Anche perché parliamoci chiaramente, i film tratti dai romanzi e dai racconti di Stephen King sono un sottogenere tutto loro, tanto che alcuni libri di zio Stevie, sono già al secondo adattamento e per molti altri, è previsto lo stesso trattamento, quindi la bibliografia dello scrittore del Maine è stata passato al setaccio minuziosamente, prima o poi qualcuno doveva raccogliere la sfida di adattare il racconto “La scimmia” tratto dalla raccolta “Scheletri”, che nella prima edizione, si giocava proprio la SIMMIA con i suoi malefici piattini in copertina, malgrado quello fosse il libro che conteneva la ben più corposa – per numero di pagine – “La nebbia”, altro racconto adattato due volte, al cinema e sul piccolo schermo.
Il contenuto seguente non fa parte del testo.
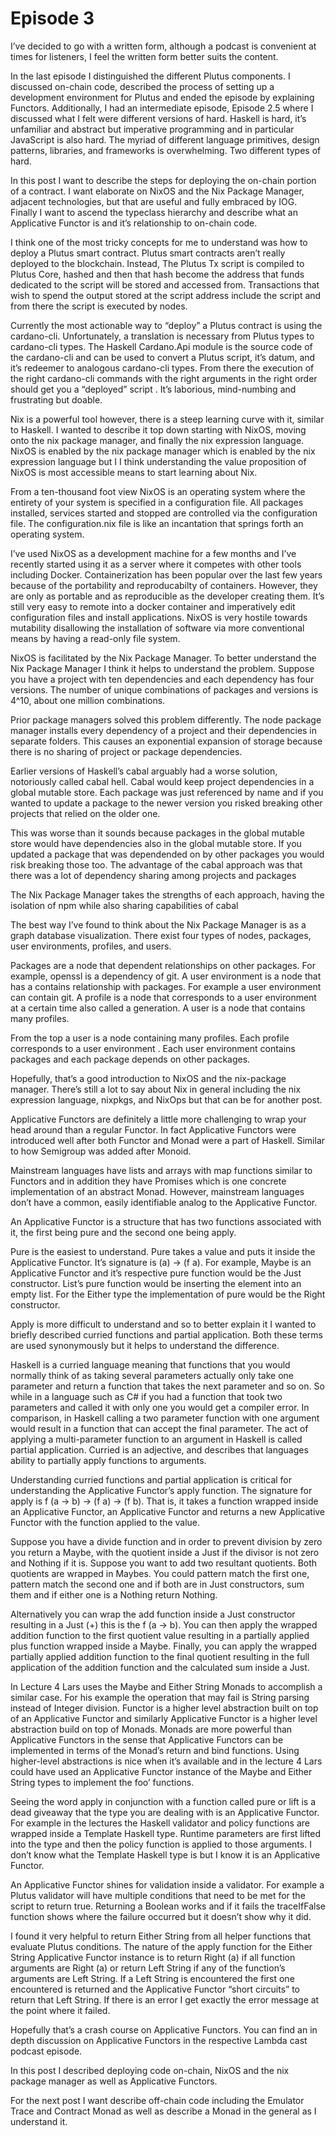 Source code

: # Episode 3

I’ve decided to go with a written form, although a podcast is convenient at times for listeners, I feel the written form better suits the content.

In the last episode I distinguished the different Plutus components. I discussed on-chain code, described the process of setting up a development environment for Plutus and ended the episode by explaining Functors.  Additionally, I had an intermediate episode, Episode 2.5 where I discussed what I felt were different versions of hard.  Haskell is hard, it’s unfamiliar and abstract but imperative programming and in particular JavaScript is also hard.  The myriad of different language primitives, design patterns, libraries, and frameworks is overwhelming.  Two different types of hard.

In this post I want to describe the steps for deploying the on-chain portion of a contract.  I want elaborate on NixOS and the Nix Package Manager, adjacent technologies, but that are useful and fully embraced by IOG.  Finally I want to ascend the typeclass hierarchy and describe what an Applicative Functor is and it’s relationship to on-chain code.

I think one of the most tricky concepts for me to understand was how to deploy a Plutus smart contract.  Plutus smart contracts aren’t really deployed to the blockchain.  Instead, The Plutus Tx script is compiled to Plutus Core, hashed and then that hash become the address that funds dedicated to the script will be stored and accessed from.  Transactions that wish to spend the output stored at the script address include the script and from there the script is executed by nodes.

Currently the most actionable way to “deploy” a Plutus contract is using the cardano-cli.  Unfortunately, a translation is necessary from Plutus types to cardano-cli types.  The Haskell Cardano.Api module is the source code of the cardano-cli and can be used to convert a Plutus script, it’s datum, and it’s redeemer to analogous cardano-cli types.  From there the execution of the right cardano-cli commands with the right arguments in the right order should get you a “deployed” script .  It’s laborious, mind-numbing and frustrating but doable.

Nix is a powerful tool however, there is a steep learning curve with it, similar to Haskell.  I wanted to describe it top down  starting with NixOS, moving onto the nix package manager, and finally the nix expression language.  NixOS is enabled by the nix package manager which is enabled by the nix expression language but I I think understanding the value proposition of NixOS is most accessible means to start learning about Nix.

From a ten-thousand foot view NixOS is an operating system where the entirety of your system is specified in a configuration file.  All packages installed, services started and stopped are controlled via the configuration file.  The configuration.nix file is like an incantation that springs forth an operating system.

I’ve used NixOS as a development machine for a few months and I’ve recently started using it as a server where it competes with other tools including Docker.  Containerization has been popular over the last few years because of the portability and reproducabilty of containers.  However, they are only as portable and as reproducible as the developer creating them.  It’s still very easy to remote into a docker container and imperatively edit configuration files and install applications.  NixOS is very hostile towards mutability disallowing the installation of software via more conventional means by having a read-only file system.

NixOS is facilitated by the Nix Package Manager.  To better understand the Nix Package Manager I think it helps to understand the problem.  Suppose you have a project with ten dependencies and each dependency has four versions.  The number of unique combinations of packages and versions is 4^10, about one million combinations.

Prior package managers solved this problem differently.  The node package manager installs every dependency of a project and their dependencies in separate folders.  This causes an exponential expansion of storage because there is no sharing of project or package dependencies.

Earlier versions of Haskell’s cabal arguably had a worse solution, notoriously called cabal hell.  Cabal would keep project dependencies in a global mutable store.  Each package was just referenced by name and if you wanted to update a package to the newer version you risked breaking other projects that relied on the older one.  

This was worse than it sounds because packages in the global mutable store would have dependencies also in the global mutable store.  If you updated a package that was dependended on by other packages you would risk breaking those too.  The advantage of the cabal approach was that there was a lot of dependency sharing among projects and packages

The Nix Package Manager takes the strengths of each approach, having the isolation of npm while also sharing capabilities of cabal

The best way I’ve found to think about the Nix Package Manager is as a graph database visualization.  There exist four types of nodes, packages, user environments, profiles, and users.

Packages are a node that dependent relationships on other packages.  For example, openssl is a dependency of git.  A user environment is a node that has a contains relationship with packages.  For example a user environment can contain git.   A profile is a node that corresponds to a user environment at a certain time also called a generation.  A user is a node that contains many profiles.

From the top a user is a node containing many profiles.  Each profile corresponds to a user environment .  Each user environment contains packages and each package depends on other packages.

Hopefully, that’s a good introduction to NixOS and the nix-package manager.  There’s still a lot to say about Nix in general including the nix expression language, nixpkgs, and NixOps but that can be for another post.

Applicative Functors are definitely a little more challenging to wrap your head around than a regular Functor.  In fact Applicative Functors were introduced well after both Functor and Monad were a part of Haskell.  Similar to how Semigroup was added after Monoid.

Mainstream languages have lists and arrays with map functions similar to Functors and in addition they have Promises which is one concrete implementation of an abstract Monad.  However, mainstream languages don’t have a common, easily identifiable analog to the Applicative Functor.

An Applicative Functor is a structure that has two functions associated with it, the first being pure and the second one being apply.  

Pure is the easiest to understand.  Pure takes a value and puts it inside the Applicative Functor.  It’s signature is (a) → (f a).  For example, Maybe is an Applicative Functor and it’s respective pure function would be the Just constructor.  List’s pure function would be inserting the element into an empty list.  For the Either type the implementation of pure would be the Right constructor. 

Apply is more difficult to understand and so to better explain it I wanted to briefly described curried functions and partial application. Both these terms are used synonymously but it helps to understand the difference.

Haskell is a curried language meaning that functions that you would normally think of as taking several parameters actually only take one parameter and return a function that takes the next parameter and so on.  So while in a language such as C# if you had a function that took two parameters and called it with only one you would get a compiler error.  In comparison, in Haskell calling a two parameter function with one argument would result in a function that can accept the final parameter.  The act of applying a multi-parameter function to an argument in Haskell is called partial application.  Curried is an adjective, and describes that languages ability to partially apply functions to arguments.

Understanding curried functions and partial application is critical for understanding the Applicative Functor’s apply function.  The signature for apply is f (a → b)  → (f a) → (f b).  That is, it takes a function wrapped inside an Applicative Functor, an Applicative Functor and returns a new Applicative Functor with the function applied to the value.

Suppose you have a divide function and in order to prevent division by zero you return a Maybe, with the quotient inside a Just if the divisor is not zero and Nothing if it is.  Suppose you want to add two resultant quotients.  Both quotients are wrapped in Maybes.  You could pattern match the first one, pattern match the second one and if both are in Just constructors, sum them and if either one is a Nothing return Nothing.  

Alternatively you can wrap the add function inside a Just constructor resulting in a Just (+) this is the f (a → b).   You can then apply the wrapped addition function to the first quotient value resulting in a partially applied plus function wrapped inside a Maybe.  Finally, you can apply the wrapped partially applied addition function to the final quotient resulting in the full application of the addition function and the calculated sum inside a Just.

In Lecture 4 Lars uses the Maybe and Either String Monads to accomplish a similar case.  For his example the operation that may fail is String parsing instead of Integer division.  Functor is a higher level abstraction built on top of an Applicative Functor and similarly Applicative Functor is a higher level abstraction build on top of Monads.  Monads are more powerful than Applicative Functors in the sense that Applicative Functors can be implemented in terms of the Monad’s return and bind functions.  Using higher-level abstractions is nice when it’s available and in the lecture 4 Lars could have used an Applicative Functor instance of the Maybe and Either String types to implement the foo’ functions.

Seeing the word apply in conjunction with a function called pure or lift is a dead giveaway that the type you are dealing with is an Applicative Functor.  For example in the lectures the Haskell validator and policy functions are wrapped inside a Template Haskell type.  Runtime parameters are first lifted into the type and then the policy function is applied to those arguments.  I don’t know what the Template Haskell type is but I know it is an Applicative Functor.

An Applicative Functor shines for validation inside a validator.  For example a Plutus validator will have multiple conditions that need to be met for the script to return true.  Returning a Boolean works and if it fails the traceIfFalse function shows where the failure occurred but it doesn’t show why it did.  

I found it very helpful to return Either String from all helper functions that evaluate Plutus conditions.  The nature of the apply function for the Either String Applicative Functor instance is to return Right (a) if all function arguments are Right (a) or return Left String if any of the function’s arguments are Left String.  If a Left String is encountered the first one encountered is returned and the Applicative Functor “short circuits” to return that Left String.  If there is an error I get exactly the error message at the point where it failed.

Hopefully that’s a crash course on Applicative Functors.  You can find an in depth discussion on Applicative Functors in the respective Lambda cast podcast episode.

In this post I described deploying code on-chain, NixOS and the nix package manager as well as Applicative Functors.  

For the next post I want describe off-chain code including the Emulator Trace and Contract Monad as well as describe a Monad in the general as I understand it.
Ho letto “Scheletri” una vita fa, una delle antologie più gustose di zio Stevie, da Scimmiologo DOC posso dire che quel racconto, lo ricordavo come fottutamente angosciante, proprio così, con il rafforzativo. In vista del film ho ripassato e posso confermare che in realtà, è ancora peggio di come lo ricordassi, quei piattini maledetti non si dimenticano, infatti King scrisse il racconto in una stanza d’albergo a New York, ispirato dalla vista delle scimmiette a molla di un venditore ambulante, fra la Quinta e la Quarantaquattresima strada, quelle SIMMIE posticce fecero pensare al nostro Stevie alla morte e se per caso vi state chiedendo come possa un giocattolo a molla fa pensare alla Nera Signora, leggetevi il racconto, poi magari ne possiamo riparlare.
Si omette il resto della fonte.